Die Kommission ist gemäß Art. 88 EGV alleine für die Überwachung der staatlichen Beihilfen zuständig. Nur eine unabhängige Behörde ist in der Lage, die durch staatliche Beihilfen der Mitgliedstaaten verursachten Beeinträchtigungen der Funktionsweise des Gemeinsamen Marktes einzuschätzen. Sie prüft auch die von den Mitgliedstaaten geplanten neuen Beihilfen, die ihr zuvor gemeldet werden müssen.

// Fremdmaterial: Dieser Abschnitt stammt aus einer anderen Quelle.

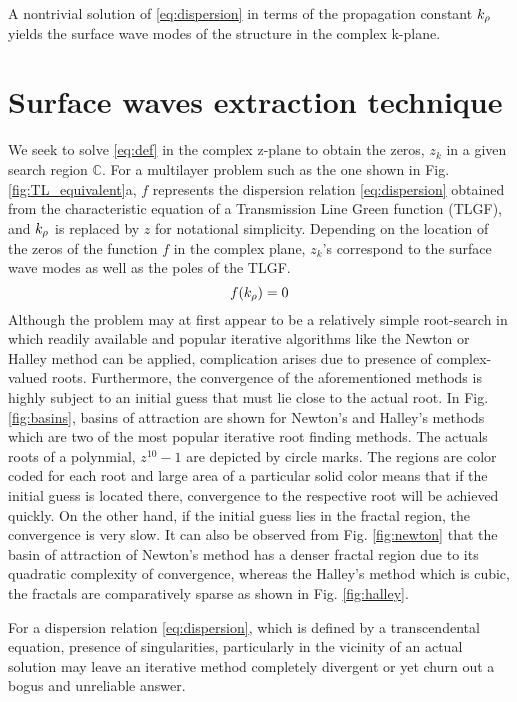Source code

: \documentclass[12pt]{article}
\begin{document}
A nontrivial solution of \eqref{eq:dispersion} in terms of the propagation constant $k_{\rho}$ yields the surface wave modes of the structure in the complex k-plane.
\section{Surface waves extraction technique}
%
We seek to solve \eqref{eq:def} in the complex z-plane to obtain the zeros, $z_k$ in a given search region $\mathbb{C}$. For a multilayer problem such as the one shown in Fig. \ref{fig:TL_equivalent}a, $f$ represents the dispersion relation \eqref{eq:dispersion} obtained from the characteristic equation of a Transmission Line Green function (TLGF), and $k_{\rho}$ is replaced by $z$ for notational simplicity. Depending on the location of the zeros of the function $f$ in the complex plane, $z_k$'s correspond to the surface wave modes as well as the poles of the TLGF.
%
\begin{equation}
  f(k_{\rho}) = 0
  \label{eq:def}
\end{equation}
%
Although the problem may at first appear to be a relatively simple root-search in which readily available and popular iterative algorithms like the Newton or Halley method can be applied, complication arises due to presence of complex-valued roots. Furthermore, the convergence of the aforementioned methods is highly subject to an initial guess that must lie close to the actual root. In Fig. \ref{fig:basins}, basins of attraction are shown for Newton's and Halley's methods which are two of the most popular iterative root finding methods. The actuals roots of a polynmial, $z^{10}-1$ are depicted by circle marks. The regions are color coded for each root and large area of a particular solid color means that if the initial guess is located there, convergence to the respective root will be achieved quickly. On the other hand, if the initial guess lies in the fractal region, the convergence is very slow. It can also be observed from Fig. \ref{fig:newton} that the basin of attraction of Newton's method has a denser fractal region due to its quadratic complexity of convergence, whereas the Halley's method which is cubic, the fractals are
comparatively sparse as shown in Fig. \ref{fig:halley}.

For a dispersion relation \eqref{eq:dispersion}, which is defined by a transcendental equation, presence of singularities, particularly in the vicinity of an actual solution may leave an iterative method completely divergent or yet churn out a bogus and unreliable answer.
\end{document}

Die Kommission untersucht aber auch diejenigen Beihilfen, die von den Mitgliedstaaten unrechtmäßig durchgeführt wurden, ohne sie zuvor der Kommission gemeldet oder ihre Entscheidung abgewartet zu haben. Oft erfährt die Kommission von derartigen Beihilfen durch die von konkurrierenden Unternehmen eingelegten Beschwerden. Im Falle der Unvereinbarkeit mit dem Gemeinschaftsrecht kann die Kommission gemäß Art. 88 Abs. 2 EGV diese Beihilfen untersagen und dem zuwiderhandelnden Mitgliedstaat wird auferlegt, die Beihilfe zurückzufordern.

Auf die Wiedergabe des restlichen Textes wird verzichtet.